#### Task item:
Where the records below show a line containing "Sau đây, tôi", start copying; end with the line containing "## 2. Thách", and copy it too.

#### Material to process:
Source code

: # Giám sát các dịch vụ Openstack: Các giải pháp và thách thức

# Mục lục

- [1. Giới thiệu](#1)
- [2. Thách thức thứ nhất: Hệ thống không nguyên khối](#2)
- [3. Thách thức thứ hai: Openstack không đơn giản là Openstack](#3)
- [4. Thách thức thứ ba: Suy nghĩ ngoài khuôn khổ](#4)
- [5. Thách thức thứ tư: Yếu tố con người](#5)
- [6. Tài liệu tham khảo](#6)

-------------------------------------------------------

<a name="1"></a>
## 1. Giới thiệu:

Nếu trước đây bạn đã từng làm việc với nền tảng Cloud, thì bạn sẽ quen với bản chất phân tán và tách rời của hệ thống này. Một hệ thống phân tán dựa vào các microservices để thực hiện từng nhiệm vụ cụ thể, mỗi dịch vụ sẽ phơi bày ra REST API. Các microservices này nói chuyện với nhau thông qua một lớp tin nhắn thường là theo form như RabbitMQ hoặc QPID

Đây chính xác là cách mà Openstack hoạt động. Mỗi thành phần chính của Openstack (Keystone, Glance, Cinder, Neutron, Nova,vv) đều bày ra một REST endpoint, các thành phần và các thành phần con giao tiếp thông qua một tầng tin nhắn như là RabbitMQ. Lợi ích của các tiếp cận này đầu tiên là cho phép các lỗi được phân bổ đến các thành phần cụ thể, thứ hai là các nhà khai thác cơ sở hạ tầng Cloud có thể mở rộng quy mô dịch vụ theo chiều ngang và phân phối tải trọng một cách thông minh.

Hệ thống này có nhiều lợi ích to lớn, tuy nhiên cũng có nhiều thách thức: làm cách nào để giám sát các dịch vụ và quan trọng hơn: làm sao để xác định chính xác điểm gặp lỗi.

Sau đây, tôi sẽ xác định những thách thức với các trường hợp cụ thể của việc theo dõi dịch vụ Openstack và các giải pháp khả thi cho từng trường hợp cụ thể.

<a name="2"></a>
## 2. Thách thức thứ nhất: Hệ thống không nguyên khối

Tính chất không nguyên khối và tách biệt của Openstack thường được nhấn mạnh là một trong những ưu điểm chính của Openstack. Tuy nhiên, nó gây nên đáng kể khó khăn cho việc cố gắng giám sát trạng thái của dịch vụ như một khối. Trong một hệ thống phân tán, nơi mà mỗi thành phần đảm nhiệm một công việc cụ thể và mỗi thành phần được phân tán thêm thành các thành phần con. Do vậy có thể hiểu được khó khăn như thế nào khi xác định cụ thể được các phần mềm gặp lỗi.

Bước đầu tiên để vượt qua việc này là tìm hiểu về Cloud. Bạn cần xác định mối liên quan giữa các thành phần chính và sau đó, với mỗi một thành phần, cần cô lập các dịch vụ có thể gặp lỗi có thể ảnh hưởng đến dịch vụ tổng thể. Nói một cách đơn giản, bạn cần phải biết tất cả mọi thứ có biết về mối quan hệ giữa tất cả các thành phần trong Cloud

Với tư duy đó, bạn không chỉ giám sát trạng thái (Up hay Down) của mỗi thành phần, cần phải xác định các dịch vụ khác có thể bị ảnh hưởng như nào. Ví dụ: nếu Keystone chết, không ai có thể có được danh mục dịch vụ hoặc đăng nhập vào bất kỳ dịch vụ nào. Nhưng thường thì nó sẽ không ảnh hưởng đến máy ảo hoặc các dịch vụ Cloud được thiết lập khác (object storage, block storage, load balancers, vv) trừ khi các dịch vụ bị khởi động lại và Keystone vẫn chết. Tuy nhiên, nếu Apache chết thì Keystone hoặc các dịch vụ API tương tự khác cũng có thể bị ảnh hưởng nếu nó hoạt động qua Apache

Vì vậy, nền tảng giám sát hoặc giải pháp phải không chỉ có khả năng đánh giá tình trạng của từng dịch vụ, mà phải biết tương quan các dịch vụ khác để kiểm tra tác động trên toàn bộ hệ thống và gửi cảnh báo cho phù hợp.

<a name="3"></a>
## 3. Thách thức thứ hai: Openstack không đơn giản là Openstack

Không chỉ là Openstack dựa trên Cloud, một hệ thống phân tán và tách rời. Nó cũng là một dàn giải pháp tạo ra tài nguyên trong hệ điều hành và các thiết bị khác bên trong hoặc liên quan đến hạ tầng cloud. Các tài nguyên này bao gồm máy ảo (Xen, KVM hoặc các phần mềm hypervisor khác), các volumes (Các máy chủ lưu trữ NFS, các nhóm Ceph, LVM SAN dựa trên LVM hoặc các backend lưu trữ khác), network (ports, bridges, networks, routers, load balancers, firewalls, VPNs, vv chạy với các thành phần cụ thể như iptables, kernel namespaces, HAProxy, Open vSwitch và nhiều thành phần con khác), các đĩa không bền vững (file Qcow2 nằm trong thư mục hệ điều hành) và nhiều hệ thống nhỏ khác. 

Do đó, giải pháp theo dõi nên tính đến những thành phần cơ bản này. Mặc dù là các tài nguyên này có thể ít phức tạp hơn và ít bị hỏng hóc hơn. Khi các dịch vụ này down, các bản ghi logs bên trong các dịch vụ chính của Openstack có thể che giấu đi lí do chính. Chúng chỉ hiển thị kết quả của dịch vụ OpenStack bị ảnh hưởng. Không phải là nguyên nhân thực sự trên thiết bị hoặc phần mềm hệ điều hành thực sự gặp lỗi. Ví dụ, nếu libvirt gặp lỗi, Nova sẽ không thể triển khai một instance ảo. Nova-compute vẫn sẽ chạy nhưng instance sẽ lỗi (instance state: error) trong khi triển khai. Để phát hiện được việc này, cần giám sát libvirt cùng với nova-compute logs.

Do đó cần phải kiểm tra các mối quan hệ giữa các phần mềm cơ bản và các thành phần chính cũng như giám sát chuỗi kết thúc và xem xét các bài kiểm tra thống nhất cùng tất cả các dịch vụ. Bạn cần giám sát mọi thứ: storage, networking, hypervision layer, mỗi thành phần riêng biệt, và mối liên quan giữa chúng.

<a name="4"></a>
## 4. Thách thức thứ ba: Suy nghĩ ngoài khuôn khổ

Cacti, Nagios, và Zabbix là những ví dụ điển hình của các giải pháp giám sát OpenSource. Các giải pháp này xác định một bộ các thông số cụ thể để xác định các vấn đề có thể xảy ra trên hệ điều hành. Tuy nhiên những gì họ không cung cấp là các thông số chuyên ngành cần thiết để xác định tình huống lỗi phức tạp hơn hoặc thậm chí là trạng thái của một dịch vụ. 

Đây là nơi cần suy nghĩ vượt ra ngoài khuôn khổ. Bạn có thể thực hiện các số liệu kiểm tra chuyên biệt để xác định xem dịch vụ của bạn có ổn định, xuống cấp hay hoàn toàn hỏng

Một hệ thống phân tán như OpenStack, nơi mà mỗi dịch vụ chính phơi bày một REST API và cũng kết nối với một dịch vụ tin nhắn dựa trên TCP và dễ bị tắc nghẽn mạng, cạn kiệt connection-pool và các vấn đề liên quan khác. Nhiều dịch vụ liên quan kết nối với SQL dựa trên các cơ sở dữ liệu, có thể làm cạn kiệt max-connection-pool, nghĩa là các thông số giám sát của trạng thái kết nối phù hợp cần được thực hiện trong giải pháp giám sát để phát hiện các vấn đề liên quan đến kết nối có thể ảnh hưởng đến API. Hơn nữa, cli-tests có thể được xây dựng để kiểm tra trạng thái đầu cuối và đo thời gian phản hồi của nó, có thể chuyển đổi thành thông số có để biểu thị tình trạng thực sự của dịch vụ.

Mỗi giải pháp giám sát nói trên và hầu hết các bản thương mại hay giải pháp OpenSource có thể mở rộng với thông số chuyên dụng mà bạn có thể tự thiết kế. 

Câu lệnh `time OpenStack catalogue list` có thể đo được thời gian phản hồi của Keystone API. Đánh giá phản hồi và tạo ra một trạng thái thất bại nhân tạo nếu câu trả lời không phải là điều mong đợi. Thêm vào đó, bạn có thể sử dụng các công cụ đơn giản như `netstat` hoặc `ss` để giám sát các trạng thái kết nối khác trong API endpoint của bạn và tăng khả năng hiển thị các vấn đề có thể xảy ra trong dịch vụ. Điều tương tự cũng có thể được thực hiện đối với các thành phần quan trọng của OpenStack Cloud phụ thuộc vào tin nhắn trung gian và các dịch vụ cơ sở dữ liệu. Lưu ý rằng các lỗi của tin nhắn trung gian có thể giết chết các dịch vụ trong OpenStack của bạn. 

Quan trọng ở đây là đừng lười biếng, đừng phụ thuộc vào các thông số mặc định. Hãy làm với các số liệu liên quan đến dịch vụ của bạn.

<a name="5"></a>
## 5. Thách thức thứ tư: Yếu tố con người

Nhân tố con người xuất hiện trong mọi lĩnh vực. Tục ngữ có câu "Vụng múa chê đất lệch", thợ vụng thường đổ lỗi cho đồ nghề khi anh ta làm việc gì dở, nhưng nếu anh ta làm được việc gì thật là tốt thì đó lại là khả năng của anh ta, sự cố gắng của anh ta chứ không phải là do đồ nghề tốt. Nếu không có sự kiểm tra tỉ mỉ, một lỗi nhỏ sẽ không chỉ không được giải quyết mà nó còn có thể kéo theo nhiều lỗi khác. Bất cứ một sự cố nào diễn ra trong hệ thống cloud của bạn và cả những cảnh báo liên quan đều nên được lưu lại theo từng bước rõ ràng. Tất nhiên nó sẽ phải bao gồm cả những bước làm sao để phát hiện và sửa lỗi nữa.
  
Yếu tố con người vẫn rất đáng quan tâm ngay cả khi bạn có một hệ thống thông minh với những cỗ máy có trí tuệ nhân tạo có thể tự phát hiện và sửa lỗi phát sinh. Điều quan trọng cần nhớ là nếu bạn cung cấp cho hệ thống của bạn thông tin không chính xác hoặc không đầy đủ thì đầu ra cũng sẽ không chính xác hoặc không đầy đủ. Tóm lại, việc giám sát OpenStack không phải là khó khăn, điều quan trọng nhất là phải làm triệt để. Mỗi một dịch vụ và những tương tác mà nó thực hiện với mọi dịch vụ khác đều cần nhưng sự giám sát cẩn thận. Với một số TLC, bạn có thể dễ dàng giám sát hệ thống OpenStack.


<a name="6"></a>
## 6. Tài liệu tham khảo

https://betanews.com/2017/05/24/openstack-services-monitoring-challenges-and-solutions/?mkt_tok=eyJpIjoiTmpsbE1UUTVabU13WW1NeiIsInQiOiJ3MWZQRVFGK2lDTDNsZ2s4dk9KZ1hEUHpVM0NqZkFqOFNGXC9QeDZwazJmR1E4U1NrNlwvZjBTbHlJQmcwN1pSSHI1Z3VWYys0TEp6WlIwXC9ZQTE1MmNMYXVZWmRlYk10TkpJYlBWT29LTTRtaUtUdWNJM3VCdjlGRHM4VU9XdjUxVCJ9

#### The answer:
Sau đây, tôi sẽ xác định những thách thức với các trường hợp cụ thể của việc theo dõi dịch vụ Openstack và các giải pháp khả thi cho từng trường hợp cụ thể.

<a name="2"></a>
## 2. Thách thức thứ nhất: Hệ thống không nguyên khối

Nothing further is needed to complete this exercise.